◆ What to produce
Omit every image, and transcribe the remaining entries exactly as given.

◆ Exercise inputs
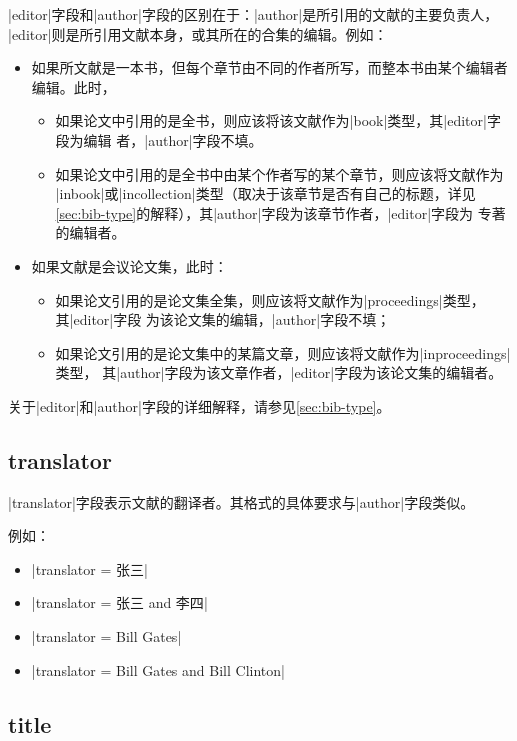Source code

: |editor|字段和|author|字段的区别在于：|author|是所引用的文献的主要负责人，
|editor|则是所引用文献本身，或其所在的合集的编辑。例如：
\begin{itemize}
\item 如果所文献是一本书，但每个章节由不同的作者所写，而整本书由某个编辑者编辑。此时，
  \begin{itemize}
  \item 如果论文中引用的是全书，则应该将该文献作为|book|类型，其|editor|字段为编辑
    者，|author|字段不填。
  \item 如果论文中引用的是全书中由某个作者写的某个章节，则应该将文献作为
    |inbook|或|incollection|类型（取决于该章节是否有自己的标题，详见
    \ref{sec:bib-type}的解释），其|author|字段为该章节作者，|editor|字段为
    专著的编辑者。
  \end{itemize}
\item 如果文献是会议论文集，此时：
  \begin{itemize}
  \item 如果论文引用的是论文集全集，则应该将文献作为|proceedings|类型，其|editor|字段
    为该论文集的编辑，|author|字段不填；
  \item 如果论文引用的是论文集中的某篇文章，则应该将文献作为|inproceedings|类型，
    其|author|字段为该文章作者，|editor|字段为该论文集的编辑者。
  \end{itemize}
\end{itemize}

关于|editor|和|author|字段的详细解释，请参见\ref{sec:bib-type}。

\subsection{translator}\label{subsec:translator}

|translator|字段表示文献的翻译者。其格式的具体要求与|author|字段类似。

例如：
\begin{itemize}
\item |translator = {张三}|
\item |translator = {张三 and 李四}|
\item |translator = {Bill Gates}|
\item |translator = {Bill Gates and Bill Clinton}|
\end{itemize}

\subsection{title}\label{subsec:bibfield-title}

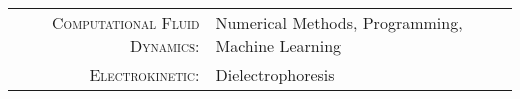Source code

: \begin{tabular}{rl}
   \textsc{Computational Fluid Dynamics:} & Numerical Methods, Programming, Machine Learning \\
   \textsc{Electrokinetic:} & Dielectrophoresis \\
\end{tabular}

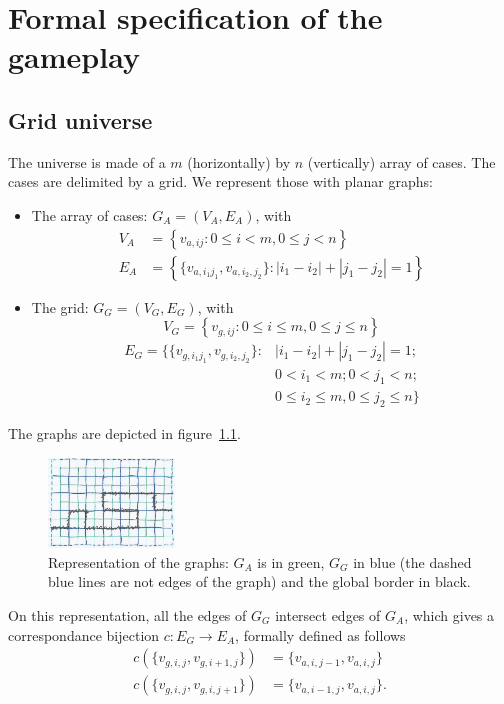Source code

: 
\chapter{Formal specification of the gameplay}
\label{chap:formal}

\section{Grid universe}

The universe is made of a $m$ (horizontally) by $n$ (vertically) array of cases.
The cases are delimited by a grid.
We represent those with planar graphs:
\begin{itemize}
    \item The array of cases: $G_A = (V_A, E_A)$, with
        \begin{align*}
            V_A &= \left\{v_{a,ij} : 0 \le i < m, 0 \le j < n\right\} \\
            E_A &= \left\{\{v_{a,i_1j_1}, v_{a,i_2,j_2}\} :
            |i_1-i_2| + |j_1-j_2| = 1 \right\}
        \end{align*}
    \item The grid: $G_G = (V_G, E_G)$, with
        \[V_G = \left\{v_{g,ij} : 0 \le i \le m, 0 \le j \le n\right\} \]
        \[
            \begin{split}
                E_G = \{
                    \{v_{g,i_1j_1}, v_{g,i_2,j_2}\} :
                    & |i_1-i_2| + |j_1-j_2| = 1; \\
                    & 0 < i_1 < m; 0 < j_1 < n; \\
                    & 0 \le i_2 \le m, 0 \le j_2 \le n
                \}
            \end{split}
        \]
\end{itemize}
The graphs are depicted in figure~\ref{fig:graphs1}.
\begin{figure}
    \begin{center}
        \includegraphics[width=0.3\textwidth]{img/graphs_universe_draft.png}
    \end{center}
    \caption{Representation of the graphs: $G_A$ is in green, $G_G$ in blue
        (the dashed blue lines are not edges of the graph) and the global border
        in black.
    }
    \label{fig:graphs1}
\end{figure}
On this representation, all the edges of $G_G$ intersect
edges of $G_A$, which gives a correspondance bijection $c:E_G \rightarrow E_A$,
formally defined as follows
\begin{align*}
    c(\{v_{g,i,j}, v_{g,i+1,j}\}) &= \{v_{a,i,j-1}, v_{a,i,j}\} \\
    c(\{v_{g,i,j}, v_{g,i,j+1}\}) &= \{v_{a,i-1,j}, v_{a,i,j}\}.
\end{align*}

◆ Final answer
Source code

: |editor|字段和|author|字段的区别在于：|author|是所引用的文献的主要负责人，
|editor|则是所引用文献本身，或其所在的合集的编辑。例如：
\begin{itemize}
\item 如果所文献是一本书，但每个章节由不同的作者所写，而整本书由某个编辑者编辑。此时，
  \begin{itemize}
  \item 如果论文中引用的是全书，则应该将该文献作为|book|类型，其|editor|字段为编辑
    者，|author|字段不填。
  \item 如果论文中引用的是全书中由某个作者写的某个章节，则应该将文献作为
    |inbook|或|incollection|类型（取决于该章节是否有自己的标题，详见
    \ref{sec:bib-type}的解释），其|author|字段为该章节作者，|editor|字段为
    专著的编辑者。
  \end{itemize}
\item 如果文献是会议论文集，此时：
  \begin{itemize}
  \item 如果论文引用的是论文集全集，则应该将文献作为|proceedings|类型，其|editor|字段
    为该论文集的编辑，|author|字段不填；
  \item 如果论文引用的是论文集中的某篇文章，则应该将文献作为|inproceedings|类型，
    其|author|字段为该文章作者，|editor|字段为该论文集的编辑者。
  \end{itemize}
\end{itemize}

关于|editor|和|author|字段的详细解释，请参见\ref{sec:bib-type}。

\subsection{translator}\label{subsec:translator}

|translator|字段表示文献的翻译者。其格式的具体要求与|author|字段类似。

例如：
\begin{itemize}
\item |translator = {张三}|
\item |translator = {张三 and 李四}|
\item |translator = {Bill Gates}|
\item |translator = {Bill Gates and Bill Clinton}|
\end{itemize}

\subsection{title}\label{subsec:bibfield-title}

Source code

: \begin{tabular}{rl}
   \textsc{Computational Fluid Dynamics:} & Numerical Methods, Programming, Machine Learning \\
   \textsc{Electrokinetic:} & Dielectrophoresis \\
\end{tabular}

Source code

: 
\chapter{Formal specification of the gameplay}
\label{chap:formal}

\section{Grid universe}

The universe is made of a $m$ (horizontally) by $n$ (vertically) array of cases.
The cases are delimited by a grid.
We represent those with planar graphs:
\begin{itemize}
    \item The array of cases: $G_A = (V_A, E_A)$, with
        \begin{align*}
            V_A &= \left\{v_{a,ij} : 0 \le i < m, 0 \le j < n\right\} \\
            E_A &= \left\{\{v_{a,i_1j_1}, v_{a,i_2,j_2}\} :
            |i_1-i_2| + |j_1-j_2| = 1 \right\}
        \end{align*}
    \item The grid: $G_G = (V_G, E_G)$, with
        \[V_G = \left\{v_{g,ij} : 0 \le i \le m, 0 \le j \le n\right\} \]
        \[
            \begin{split}
                E_G = \{
                    \{v_{g,i_1j_1}, v_{g,i_2,j_2}\} :
                    & |i_1-i_2| + |j_1-j_2| = 1; \\
                    & 0 < i_1 < m; 0 < j_1 < n; \\
                    & 0 \le i_2 \le m, 0 \le j_2 \le n
                \}
            \end{split}
        \]
\end{itemize}
The graphs are depicted in figure~\ref{fig:graphs1}.
\begin{figure}
    \begin{center}
        \includegraphics[width=0.3\textwidth]{img/graphs_universe_draft.png}
    \end{center}
    \caption{Representation of the graphs: $G_A$ is in green, $G_G$ in blue
        (the dashed blue lines are not edges of the graph) and the global border
        in black.
    }
    \label{fig:graphs1}
\end{figure}
On this representation, all the edges of $G_G$ intersect
edges of $G_A$, which gives a correspondance bijection $c:E_G \rightarrow E_A$,
formally defined as follows
\begin{align*}
    c(\{v_{g,i,j}, v_{g,i+1,j}\}) &= \{v_{a,i,j-1}, v_{a,i,j}\} \\
    c(\{v_{g,i,j}, v_{g,i,j+1}\}) &= \{v_{a,i-1,j}, v_{a,i,j}\}.
\end{align*}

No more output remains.